Lenvatinib-resistant liver cancer-derived HSP90α-containing extracellular vesicles enhance drug resistance via macrophage CXCL8 secretion.

The acquisition of lenvatinib resistance has a significant detrimental impact on the clinical efficacy of patients with hepatocellular carcinoma (HCC). Extracellular vesicles (EVs), which act as key mediators of intercellular communication, are implicated in tumor progression and immune evasion.
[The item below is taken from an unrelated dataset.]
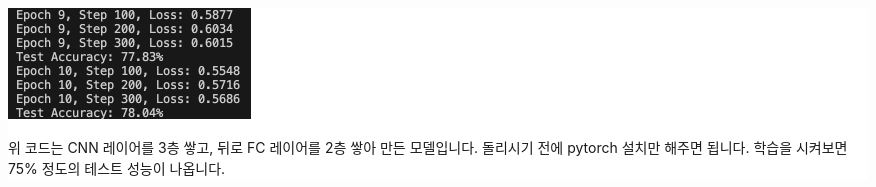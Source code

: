 
<img src="/images/2025-07-21-CS231n_02/image-20250810124346117.png" alt="image-20250810124346117" style="zoom:50%;" />

위  코드는 CNN 레이어를 3층 쌓고, 뒤로 FC 레이어를 2층 쌓아 만든 모델입니다. 돌리시기 전에 pytorch 설치만 해주면 됩니다. 학습을 시켜보면 75% 정도의 테스트 성능이 나옵니다.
The aim of this research was to investigate whether EVs derived from lenvatinib-resistant HCC cells regulate tumor-associated macrophages and contribute to drug resistance in HCC. The results showed that lenvatinib-resistant HCC cell-derived EVs could upregulate the ERK pathway in macrophages, leading to the secretion of C-X-C motif chemokine ligand 8 (CXCL8), which, in turn, promoted HCC cells resistant to lenvatinib. Mechanistically, lenvatinib-resistant HCC cell-derived EVs regulate the Toll Like Receptor 2 (TLR2)-ERK pathway in macrophages through heat shock protein 90 alpha (HSP90α), thereby promoting the secretion of CXCL8, and activating STAT3 phosphorylation, which in turn upregulates the expression of Programmed Cell Death Ligand 1 (PD-L1). Subsequently, elevated levels of CXCL8 stimulated the CXCL8 receptor CXC chemokine receptor 1/2 (CXCR1/2) in HCC cells, inhibited lenvatinib-induced apoptosis, and increased the expression of P-glycoprotein (P-gp) and Vimentin, thereby promoting epithelial-mesenchymal transition (EMT) and drug resistance in liver cancer. Conversely, the inhibition of CXCR1/2 abolished its inhibitory effect on lenvatinib-induced apoptosis, and resulted in the downregulation of P-gp and Vimentin. In conclusion, our study demonstrated that EVs containing HSP90α, derived from lenvatinib-resistant liver cancer cells, can promote EMT and drug resistance in HCC cells by stimulating CXCL8 secretion from macrophages. This finding may provide new insights and strategies to overcome lenvatinib resistance in the future.